** MATERIALS PROVIDED follows **
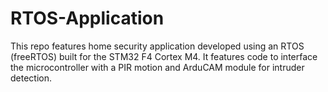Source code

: # RTOS-Application

This repo features home security application developed using an RTOS (freeRTOS) built for the STM32 F4 Cortex M4. 
It features code to interface the microcontroller with a PIR motion and ArduCAM module for intruder detection. 
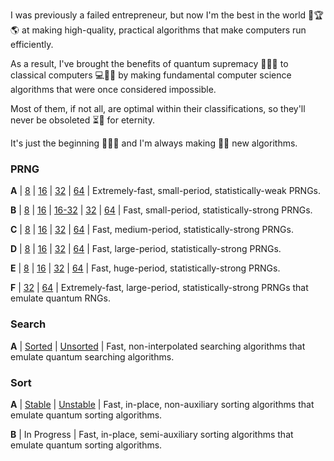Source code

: I was previously a failed entrepreneur, but now I'm the best in the world 🎉🏆🌎 at making high-quality, practical algorithms that make computers run efficiently.

As a result, I've brought the benefits of quantum supremacy 🧪✨🔬 to classical computers 💻🤔📱 by making fundamental computer science algorithms that were once considered impossible.

Most of them, if not all, are optimal within their classifications, so they'll never be obsoleted ⏳👑 for eternity.

It's just the beginning 🦾🤖🧠 and I'm always making 🚧🔩 new algorithms.

### PRNG

**A** | [8](https://github.com/wstaffordp/prng-a-8) | [16](https://github.com/wstaffordp/prng-a-16) | [32](https://github.com/wstaffordp/prng-a-32) | [64](https://github.com/wstaffordp/prng-a-64) | Extremely-fast, small-period, statistically-weak PRNGs.

**B** | [8](https://github.com/wstaffordp/prng-b-8) | [16](https://github.com/wstaffordp/prng-b-16) | [16-32](https://github.com/wstaffordp/prng-b-16-32) | [32](https://github.com/wstaffordp/prng-b-32) | [64](https://github.com/wstaffordp/prng-b-64) | Fast, small-period, statistically-strong PRNGs.

**C** | [8](https://github.com/wstaffordp/prng-c-8) | [16](https://github.com/wstaffordp/prng-c-16) | [32](https://github.com/wstaffordp/prng-c-32) | [64](https://github.com/wstaffordp/prng-c-64) | Fast, medium-period, statistically-strong PRNGs.

**D** | [8](https://github.com/wstaffordp/prng-d-8) | [16](https://github.com/wstaffordp/prng-d-16) | [32](https://github.com/wstaffordp/prng-d-32) | [64](https://github.com/wstaffordp/prng-d-64) | Fast, large-period, statistically-strong PRNGs.

**E** | [8](https://github.com/wstaffordp/prng-e-8) | [16](https://github.com/wstaffordp/prng-e-16) | [32](https://github.com/wstaffordp/prng-e-32) | [64](https://github.com/wstaffordp/prng-e-64) | Fast, huge-period, statistically-strong PRNGs.

**F** | [32](https://github.com/wstaffordp/prng-f-32) | [64](https://github.com/wstaffordp/prng-f-64) | Extremely-fast, large-period, statistically-strong PRNGs that emulate quantum RNGs.

### Search

**A** | [Sorted](https://github.com/wstaffordp/search-a-sorted) | [Unsorted](https://github.com/wstaffordp/search-a-unsorted) | Fast, non-interpolated searching algorithms that emulate quantum searching algorithms.

### Sort

**A** | [Stable](https://github.com/wstaffordp/sort-a-stable) | [Unstable](https://github.com/wstaffordp/sort-a-unstable) | Fast, in-place, non-auxiliary sorting algorithms that emulate quantum sorting algorithms.

**B** | In Progress | Fast, in-place, semi-auxiliary sorting algorithms that emulate quantum sorting algorithms.
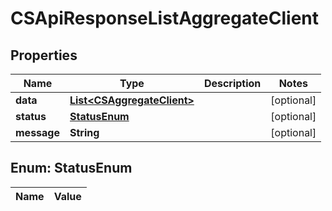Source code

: 
# CSApiResponseListAggregateClient

## Properties
Name | Type | Description | Notes
------------ | ------------- | ------------- | -------------
**data** | [**List&lt;CSAggregateClient&gt;**](CSAggregateClient.md) |  |  [optional]
**status** | [**StatusEnum**](#StatusEnum) |  |  [optional]
**message** | **String** |  |  [optional]


<a name="StatusEnum"></a>
## Enum: StatusEnum
Name | Value
---- | -----



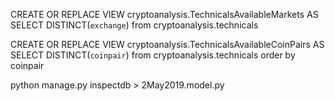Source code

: CREATE OR REPLACE VIEW cryptoanalysis.TechnicalsAvailableMarkets
AS
SELECT DISTINCT(`exchange`) from cryptoanalysis.technicals

CREATE OR REPLACE VIEW cryptoanalysis.TechnicalsAvailableCoinPairs
AS
SELECT DISTINCT(`coinpair`) from cryptoanalysis.technicals order by coinpair

python manage.py inspectdb  > 2May2019.model.py

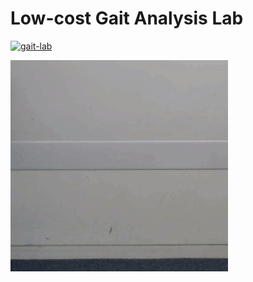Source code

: # Low-cost Gait Analysis Lab

[![gait-lab](project_documents/Project_Poster.png)](https://github.com/anttilankinen/gait-lab)

![Demo](tracking/demo_day_videos/video_2_1.gif "Path tracing of walking")
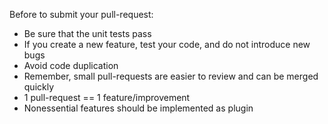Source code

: Before to submit your pull-request:

- Be sure that the unit tests pass
- If you create a new feature, test your code, and do not introduce new bugs
- Avoid code duplication
- Remember, small pull-requests are easier to review and can be merged quickly
- 1 pull-request == 1 feature/improvement
- Nonessential features should be implemented as plugin
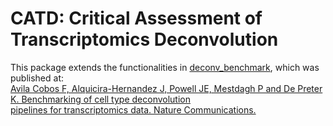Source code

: # CATD: Critical Assessment of Transcriptomics Deconvolution

This package extends the functionalities in [deconv_benchmark](https://github.com/favilaco/deconv_benchmark), which was published at: \
[Avila Cobos F, Alquicira-Hernandez J, Powell JE, Mestdagh P and De Preter K. Benchmarking of cell type deconvolution \
pipelines for transcriptomics data. Nature Communications. ](https://doi.org/10.1038/s41467-020-19015-1)



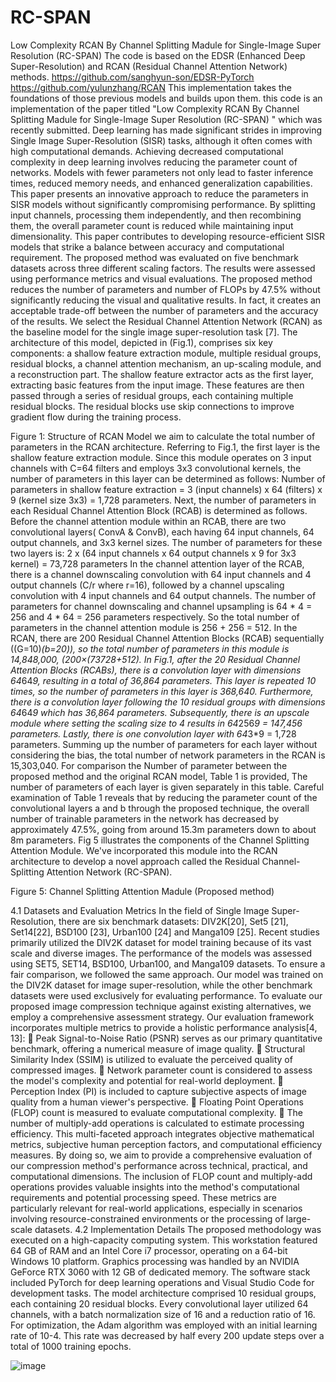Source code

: # RC-SPAN

Low Complexity RCAN  By Channel Splitting Madule for Single-Image Super Resolution (RC-SPAN) The code is based on the EDSR (Enhanced Deep Super-Resolution) and RCAN (Residual Channel Attention Network) methods. https://github.com/sanghyun-son/EDSR-PyTorch https://github.com/yulunzhang/RCAN This implementation takes the foundations of those previous models and builds upon them.
this code is an implementation of the paper titled "Low Complexity RCAN  By Channel Splitting Madule for  Single-Image Super Resolution (RC-SPAN) " which was recently submitted.
Deep learning has made significant strides in improving Single Image Super-Resolution (SISR) tasks, although it often comes with high computational demands. Achieving decreased computational complexity in deep learning involves reducing the parameter count of networks. Models with fewer parameters not only lead to faster inference times, reduced memory needs, and enhanced generalization capabilities. This paper presents an innovative approach to reduce the parameters in SISR models without significantly compromising performance. By splitting input channels, processing them independently, and then recombining them, the overall parameter count is reduced while maintaining input dimensionality. This paper contributes to developing resource-efficient SISR models that strike a balance between accuracy and computational requirement.
The proposed method was evaluated on five benchmark datasets across three different scaling factors. The results were assessed using performance metrics and visual evaluations. The proposed method reduces the number of parameters and number of FLOPs by 47.5% without significantly reducing the visual and qualitative results. In fact, it creates an acceptable trade-off between the number of parameters and the accuracy of the results.
We select the Residual Channel Attention Network (RCAN) as the baseline model for the single image super-resolution task [7]. The architecture of this model, depicted in (Fig.1), comprises six key components: a shallow feature extraction module, multiple residual groups, residual blocks, a channel attention mechanism, an up-scaling module, and a reconstruction part.
 The shallow feature extractor acts as the first layer, extracting basic features from the input image. These features are then passed through a series of residual groups, each containing multiple residual blocks. The residual blocks use skip connections to improve gradient flow during the training process. 
 
Figure 1: Structure of RCAN Model
we aim to calculate the total number of parameters in the RCAN architecture. Referring to Fig.1, the first layer is the shallow feature extraction module. Since this module operates on 3 input channels with C=64 filters and employs 3x3 convolutional kernels, the number of parameters in this layer can be determined as follows:
Number of parameters in shallow feature extraction = 3 (input channels) x 64 (filters) x 9 (kernel size 3x3) = 1,728 parameters.
Next, the number of parameters in each Residual Channel Attention Block (RCAB) is determined as follows. Before the channel attention module within an RCAB, there are two convolutional layers( ConvA & ConvB), each having 64 input channels, 64 output channels, and 3x3 kernel sizes. The number of parameters for these two layers is: 2 x (64 input channels x 64 output channels x 9 for 3x3 kernel) = 73,728 parameters 
In the channel attention layer of the RCAB, there is a channel downscaling convolution with 64 input channels and 4 output channels (C/r where r=16), followed by a channel upscaling convolution with 4 input channels and 64 output channels. The number of parameters for channel downscaling and channel upsampling is 64 * 4 = 256  and 4 * 64 = 256 parameters respectively. So the total number of parameters in the channel attention module is 256 + 256 = 512.
In the RCAN, there are 200 Residual Channel Attention Blocks (RCAB)  sequentially ((G=10)*(b=20)), so the total number of parameters in this module is 14,848,000, (200×(73728+512). In Fig.1, after the 20 Residual Channel Attention Blocks (RCABs), there is a convolution layer with dimensions 64*64*9, resulting in a total of 36,864 parameters. This layer is repeated 10 times, so the number of parameters in this layer  is 368,640. Furthermore, there is a convolution layer following the 10 residual groups with dimensions 64*64*9 which has 36,864 parameters. 
Subsequently, there is an upscale module where setting the scaling size to 4 results in 64*256*9 = 147,456 parameters. Lastly, there is one convolution layer with 64*3*9 = 1,728 parameters. Summing up the number of parameters for each layer without considering the bias, the total number of network parameters in the RCAN  is 15,303,040. 
For comparison the Number of parameter between the proposed method and the original RCAN model, Table 1 is provided, The number of parameters of each layer is given separately in this table. Careful examination of Table 1 reveals that by reducing the parameter count of the convolutional layers a and b through the proposed technique, the overall number of trainable parameters in the network has decreased by approximately 47.5%, going from around 15.3m parameters down to about 8m parameters. Fig 5 illustrates the components of the Channel Splitting Attention Module. We've incorporated this module into the RCAN architecture to develop a novel approach called the Residual Channel-Splitting Attention Network (RC-SPAN).
 
Figure 5: Channel Splitting Attention Madule (Proposed method)

4.1 Datasets and Evaluation Metrics
In the field of Single Image Super-Resolution, there are six benchmark datasets: DIV2K[20], Set5 [21], Set14[22], BSD100 [23], Urban100 [24] and Manga109 [25]. Recent studies primarily utilized the DIV2K dataset for model training because of its vast scale and diverse images. The performance of the models was assessed using SET5, SET14, BSD100, Urban100, and Manga109 datasets. To ensure a fair comparison, we followed the same approach. Our model was trained on the DIV2K dataset for image super-resolution, while the other benchmark datasets were used exclusively for evaluating performance.
To evaluate our proposed image compression technique against existing alternatives, we employ a comprehensive assessment strategy. Our evaluation framework incorporates multiple metrics to provide a holistic performance analysis[4, 13]:
	Peak Signal-to-Noise Ratio (PSNR) serves as our primary quantitative benchmark, offering a numerical measure of image quality.
	Structural Similarity Index (SSIM) is utilized to evaluate the perceived quality of compressed images.
	Network parameter count is considered to assess the model's complexity and potential for real-world deployment.
	Perception Index (PI) is included to capture subjective aspects of image quality from a human viewer's perspective.
	Floating Point Operations (FLOP) count is measured to evaluate computational complexity.
	The number of multiply-add operations is calculated to estimate processing efficiency.
This multi-faceted approach integrates objective mathematical metrics, subjective human perception factors, and computational efficiency measures. By doing so, we aim to provide a comprehensive evaluation of our compression method's performance across technical, practical, and computational dimensions. The inclusion of FLOP count and multiply-add operations provides valuable insights into the method's computational requirements and potential processing speed. These metrics are particularly relevant for real-world applications, especially in scenarios involving resource-constrained environments or the processing of large-scale datasets.
4.2 Implementation Details
The proposed methodology was executed on a high-capacity computing system. This workstation featured 64 GB of RAM and an Intel Core i7 processor, operating on a 64-bit Windows 10 platform. Graphics processing was handled by an NVIDIA GeForce RTX 3060 with 12 GB of dedicated memory. The software stack included PyTorch for deep learning operations and Visual Studio Code for development tasks.
The model architecture comprised 10 residual groups, each containing 20 residual blocks. Every convolutional layer utilized 64 channels, with a batch normalization size of 16 and a reduction ratio of 16. For optimization, the Adam algorithm was employed with an initial learning rate of 10-4. This rate was decreased by half every 200 update steps over a total of 1000 training epochs.



![image](https://github.com/user-attachments/assets/b0c2dd56-7c55-4e1f-802a-a93bf71f9846)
** End of MATERIALS PROVIDED **
**ABOUT THIS EXERCISE**
Find the word "images" in the entries. Copy each line that holds it.

**ANSWER AREA**
In the field of Single Image Super-Resolution, there are six benchmark datasets: DIV2K[20], Set5 [21], Set14[22], BSD100 [23], Urban100 [24] and Manga109 [25]. Recent studies primarily utilized the DIV2K dataset for model training because of its vast scale and diverse images. The performance of the models was assessed using SET5, SET14, BSD100, Urban100, and Manga109 datasets. To ensure a fair comparison, we followed the same approach. Our model was trained on the DIV2K dataset for image super-resolution, while the other benchmark datasets were used exclusively for evaluating performance.
	Structural Similarity Index (SSIM) is utilized to evaluate the perceived quality of compressed images.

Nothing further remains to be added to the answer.